Required action ▸ Print the data below exactly, but only the lines from the one containing "your GitHub profile." down to the one containing "- 🤔 바둑 프로젝트를 성공시키기 위하여 노력을 기울이고 있습니다.", inclusive.

Listed entries ▸
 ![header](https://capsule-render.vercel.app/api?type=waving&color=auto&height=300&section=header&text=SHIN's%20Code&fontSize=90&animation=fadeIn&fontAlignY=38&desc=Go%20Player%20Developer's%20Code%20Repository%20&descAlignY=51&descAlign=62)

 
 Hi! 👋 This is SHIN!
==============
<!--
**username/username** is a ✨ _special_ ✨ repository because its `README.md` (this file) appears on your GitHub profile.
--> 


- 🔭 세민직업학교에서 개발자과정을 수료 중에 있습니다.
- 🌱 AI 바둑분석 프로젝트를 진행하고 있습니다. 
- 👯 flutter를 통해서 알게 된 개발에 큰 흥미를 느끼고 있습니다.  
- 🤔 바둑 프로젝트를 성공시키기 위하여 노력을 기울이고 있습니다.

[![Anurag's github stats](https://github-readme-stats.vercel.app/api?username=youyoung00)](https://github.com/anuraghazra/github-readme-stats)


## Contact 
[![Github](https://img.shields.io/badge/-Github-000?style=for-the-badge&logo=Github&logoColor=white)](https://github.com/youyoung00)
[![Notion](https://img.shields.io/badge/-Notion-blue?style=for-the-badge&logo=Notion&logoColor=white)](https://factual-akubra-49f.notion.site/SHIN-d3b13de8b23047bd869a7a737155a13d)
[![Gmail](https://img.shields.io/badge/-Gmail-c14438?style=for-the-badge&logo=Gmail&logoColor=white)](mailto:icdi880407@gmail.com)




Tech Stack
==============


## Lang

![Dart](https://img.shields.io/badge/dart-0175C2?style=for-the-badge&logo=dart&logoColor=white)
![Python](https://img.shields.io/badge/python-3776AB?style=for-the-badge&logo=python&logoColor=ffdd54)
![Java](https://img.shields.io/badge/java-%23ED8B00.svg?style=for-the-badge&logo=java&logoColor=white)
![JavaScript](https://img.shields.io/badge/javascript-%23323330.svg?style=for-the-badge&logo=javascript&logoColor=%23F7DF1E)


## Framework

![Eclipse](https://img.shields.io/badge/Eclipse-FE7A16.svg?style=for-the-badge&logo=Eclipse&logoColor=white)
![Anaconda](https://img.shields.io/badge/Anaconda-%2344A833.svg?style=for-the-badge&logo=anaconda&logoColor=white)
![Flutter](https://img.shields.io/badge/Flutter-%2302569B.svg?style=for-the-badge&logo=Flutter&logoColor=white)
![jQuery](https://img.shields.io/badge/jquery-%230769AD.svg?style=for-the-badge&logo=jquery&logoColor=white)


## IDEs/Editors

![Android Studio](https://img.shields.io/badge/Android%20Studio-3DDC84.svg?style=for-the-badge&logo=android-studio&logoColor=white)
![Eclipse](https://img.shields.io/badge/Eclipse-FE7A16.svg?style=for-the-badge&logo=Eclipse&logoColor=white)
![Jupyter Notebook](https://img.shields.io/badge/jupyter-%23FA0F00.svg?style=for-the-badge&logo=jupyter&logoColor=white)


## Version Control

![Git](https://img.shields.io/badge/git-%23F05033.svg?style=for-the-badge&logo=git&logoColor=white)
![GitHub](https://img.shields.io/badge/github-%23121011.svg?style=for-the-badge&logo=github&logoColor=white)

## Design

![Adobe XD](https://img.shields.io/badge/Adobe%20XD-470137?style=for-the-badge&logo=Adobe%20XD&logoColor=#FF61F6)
---
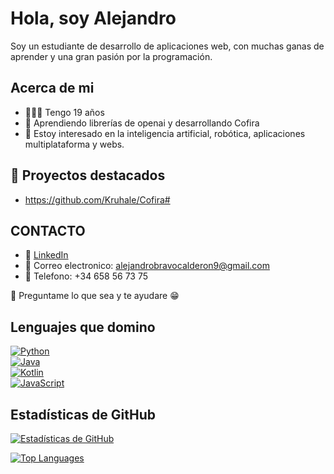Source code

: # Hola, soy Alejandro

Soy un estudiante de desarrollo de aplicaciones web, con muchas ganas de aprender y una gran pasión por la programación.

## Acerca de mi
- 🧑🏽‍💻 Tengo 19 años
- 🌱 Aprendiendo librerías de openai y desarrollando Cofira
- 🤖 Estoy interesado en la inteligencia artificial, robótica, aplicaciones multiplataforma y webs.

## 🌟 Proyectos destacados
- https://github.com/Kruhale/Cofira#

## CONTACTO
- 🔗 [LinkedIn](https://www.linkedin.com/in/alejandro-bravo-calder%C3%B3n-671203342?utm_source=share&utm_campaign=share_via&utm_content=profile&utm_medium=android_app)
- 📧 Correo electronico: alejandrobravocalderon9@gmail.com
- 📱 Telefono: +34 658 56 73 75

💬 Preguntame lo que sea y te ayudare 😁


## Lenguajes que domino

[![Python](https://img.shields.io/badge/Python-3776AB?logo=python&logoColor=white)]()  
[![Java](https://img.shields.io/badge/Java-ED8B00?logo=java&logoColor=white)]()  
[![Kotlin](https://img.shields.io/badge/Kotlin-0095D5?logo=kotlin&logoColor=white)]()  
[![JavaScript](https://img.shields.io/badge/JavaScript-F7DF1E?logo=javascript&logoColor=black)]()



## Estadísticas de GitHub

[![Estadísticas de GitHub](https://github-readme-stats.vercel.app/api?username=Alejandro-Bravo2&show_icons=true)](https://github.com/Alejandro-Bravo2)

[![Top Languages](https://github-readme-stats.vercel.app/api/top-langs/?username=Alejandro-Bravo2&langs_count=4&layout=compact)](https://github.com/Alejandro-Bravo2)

Solution to the exercise ▸
**username/username** is a ✨ _special_ ✨ repository because its `README.md` (this file) appears on your GitHub profile.
--> 


- 🔭 세민직업학교에서 개발자과정을 수료 중에 있습니다.
- 🌱 AI 바둑분석 프로젝트를 진행하고 있습니다. 
- 👯 flutter를 통해서 알게 된 개발에 큰 흥미를 느끼고 있습니다.  
- 🤔 바둑 프로젝트를 성공시키기 위하여 노력을 기울이고 있습니다.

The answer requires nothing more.